Rzecznik Praw Obywatelskich: Obowiązkowe czipowanie psów jest niezgodne z prawem
Po naszej interwencji Rzecznik Praw Obywatelskich zajął się uchwałą rady miejskiej w Wodzisławiu. Uważa on, że obowiązek znakowania psów poprzez wszczepianie czworonogom mikroczipów jest niezgodny z prawem.
– Gmina może jedynie propagować system identyfikacji elektronicznej, lecz nie jest władna nakładać taki obowiązek i łączyć go z sankcjami – twierdzi rzecznik. Podobne sprawy wygrał on już w sądzie i uchwały Szczecina czy Wrocławia zostały uchylone. Jeśli dojdzie do tego w Wodzisławiu, mieszkańcy ukarani za brak czipu będą mogli dochodzić swoich praw w sądzie. – Nie powinno się zmuszać do oznakowania psów, ja zrobiłem to, bo tak chciałem – mówi Stanisław Poniakowski, wodzisławianin, który wziął swojego pupila ze schroniska.
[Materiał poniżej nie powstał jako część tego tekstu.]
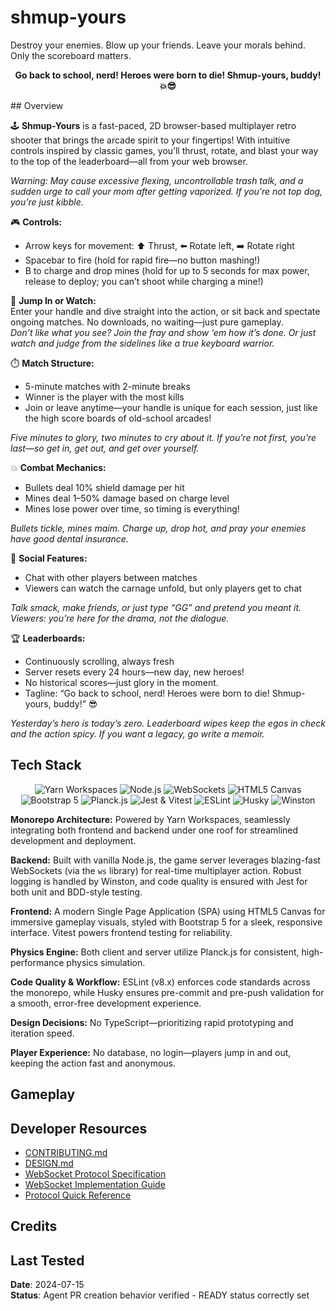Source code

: # shmup-yours
Destroy your enemies. Blow up your friends. Leave your morals behind. Only the scoreboard matters.

<p align="center">
  <strong>Go back to school, nerd! Heroes were born to die! Shmup-yours, buddy! 💥😎</strong>
</p>
## Overview

🕹️ **Shmup-Yours** is a fast-paced, 2D browser-based multiplayer retro shooter that brings the arcade spirit to your fingertips! With intuitive controls inspired by classic games, you’ll thrust, rotate, and blast your way to the top of the leaderboard—all from your web browser. 

<em>Warning: May cause excessive flexing, uncontrollable trash talk, and a sudden urge to call your mom after getting vaporized. If you’re not top dog, you’re just kibble.</em>

🎮 **Controls:**  
- Arrow keys for movement: ⬆️ Thrust, ⬅️ Rotate left, ➡️ Rotate right  
- Spacebar to fire (hold for rapid fire—no button mashing!)  
- B to charge and drop mines (hold for up to 5 seconds for max power, release to deploy; you can’t shoot while charging a mine!)

👾 **Jump In or Watch:**  
Enter your handle and dive straight into the action, or sit back and spectate ongoing matches. No downloads, no waiting—just pure gameplay.  
<em>Don’t like what you see? Join the fray and show ‘em how it’s done. Or just watch and judge from the sidelines like a true keyboard warrior.</em>

⏱️ **Match Structure:**  
- 5-minute matches with 2-minute breaks  
- Winner is the player with the most kills  
- Join or leave anytime—your handle is unique for each session, just like the high score boards of old-school arcades!

<em>Five minutes to glory, two minutes to cry about it. If you’re not first, you’re last—so get in, get out, and get over yourself.</em>

💥 **Combat Mechanics:**  
- Bullets deal 10% shield damage per hit  
- Mines deal 1–50% damage based on charge level  
- Mines lose power over time, so timing is everything!

<em>Bullets tickle, mines maim. Charge up, drop hot, and pray your enemies have good dental insurance.</em>

💬 **Social Features:**  
- Chat with other players between matches  
- Viewers can watch the carnage unfold, but only players get to chat

<em>Talk smack, make friends, or just type “GG” and pretend you meant it. Viewers: you’re here for the drama, not the dialogue.</em>

🏆 **Leaderboards:**  
- Continuously scrolling, always fresh  
- Server resets every 24 hours—new day, new heroes!  
- No historical scores—just glory in the moment.  
- Tagline: “Go back to school, nerd! Heroes were born to die! Shmup-yours, buddy!” 😎

<em>Yesterday’s hero is today’s zero. Leaderboard wipes keep the egos in check and the action spicy. If you want a legacy, go write a memoir.</em>
## Tech Stack

<p align="center">
  <img src="https://img.shields.io/badge/Monorepo-Yarn%20Workspaces-blue?logo=yarn" alt="Yarn Workspaces" />
  <img src="https://img.shields.io/badge/Backend-Node.js-green?logo=node.js" alt="Node.js" />
  <img src="https://img.shields.io/badge/WebSockets-ws-ff69b4?logo=websocket" alt="WebSockets" />
  <img src="https://img.shields.io/badge/Frontend-HTML5%20Canvas-orange?logo=html5" alt="HTML5 Canvas" />
  <img src="https://img.shields.io/badge/Bootstrap-5-blueviolet?logo=bootstrap" alt="Bootstrap 5" />
  <img src="https://img.shields.io/badge/Physics-Planck.js-yellow?logo=javascript" alt="Planck.js" />
  <img src="https://img.shields.io/badge/Testing-Jest%20%26%20Vitest-red?logo=jest" alt="Jest & Vitest" />
  <img src="https://img.shields.io/badge/Linting-ESLint-blue?logo=eslint" alt="ESLint" />
  <img src="https://img.shields.io/badge/Pre-commit-Husky-lightgrey?logo=git" alt="Husky" />
  <img src="https://img.shields.io/badge/Logging-Winston-9cf?logo=winston" alt="Winston" />
</p>

**Monorepo Architecture:** Powered by Yarn Workspaces, seamlessly integrating both frontend and backend under one roof for streamlined development and deployment.

**Backend:** Built with vanilla Node.js, the game server leverages blazing-fast WebSockets (via the `ws` library) for real-time multiplayer action. Robust logging is handled by Winston, and code quality is ensured with Jest for both unit and BDD-style testing.

**Frontend:** A modern Single Page Application (SPA) using HTML5 Canvas for immersive gameplay visuals, styled with Bootstrap 5 for a sleek, responsive interface. Vitest powers frontend testing for reliability.

**Physics Engine:** Both client and server utilize Planck.js for consistent, high-performance physics simulation.

**Code Quality & Workflow:** ESLint (v8.x) enforces code standards across the monorepo, while Husky ensures pre-commit and pre-push validation for a smooth, error-free development experience.

**Design Decisions:** No TypeScript—prioritizing rapid prototyping and iteration speed.

**Player Experience:** No database, no login—players jump in and out, keeping the action fast and anonymous.
## Gameplay

## Developer Resources
- [CONTRIBUTING.md](CONTRIBUTING.md)
- [DESIGN.md](DESIGN.md)
- [WebSocket Protocol Specification](WEBSOCKET_PROTOCOL.md)
- [WebSocket Implementation Guide](WEBSOCKET_IMPLEMENTATION.md)
- [Protocol Quick Reference](WEBSOCKET_SUMMARY.md)

## Credits

## Last Tested
**Date**: 2024-07-15  
**Status**: Agent PR creation behavior verified - READY status correctly set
Uchwałę dotyczącą obowiązkowego czipowania psów wodzisławscy radni przyjęli w kwietniu 2010 r. przy jednym głosie sprzeciwu. Nowe przepisy miały uporządkować sprawę bezpańskich czworonogów, a także spowodować lepszą ściągalność opłaty za psa. W ubiegłym roku wynosiła ona 72 zł dla mieszkańców bloków i 48 dla wodzisławian z domków jednorodzinnych. Przed wyborami samorządowymi opłatę obniżono. Teraz wszyscy płacą równo – po 36 zł.
Mandat nawet 500 zł
Akcja czipowania ruszyła we wrześniu ubiegłego roku. Do końca listopada była bezpłatna (teraz należy zapłacić weterynarzowi ok. 60 zł). Prezydent liczył, że zgłosi się ok. 3 tys. właścicieli czworonogów. Obecnie liczba oznakowanych psów wynosi 1738. W myśl wprowadzonych przepisów psa oznakować powinien każdy, o ile jego pupil ma więcej niż 6 miesięcy. Właściciel psa ma także obowiązek zgłaszać zmiany w „życiorysie” czworonoga (jego śmierć czy zaginięcie). Za uchylanie się od tych obowiązków grozi mandat. Nawet 500 zł. – Strażnicy miejscy przeprowadzili w tym roku 247 kontroli posesji. W 16 przypadkach okazało się, że znajdujący się na niej pies nie jest zaczipowany. W pięciu przypadkach nałożono mandat, zaś w 11 zakończyło się upomnieniem – informuje Barbara Chrobok, rzecznik prasowy Urzędu Miasta w Wodzisławiu.
Bez podstawy prawnej
Rzecznik Praw Obywatelskich uważa, że obowiązek trwałego znakowania oraz tworzenia specjalnego rejestru psów nie mieści się w granicach umocowania ustawowego. Zastrzeżenia te jego zdaniem odnoszą się także do zobowiązania właścicieli psów do zgłaszania wszelkich zmian o stanie posiadania psa. Dodatkowo, wprowadzenie takiego wymogu oznacza w praktyce zobowiązanie obywateli do udostępnienia swoich danych osobowych bez podstawy prawnej.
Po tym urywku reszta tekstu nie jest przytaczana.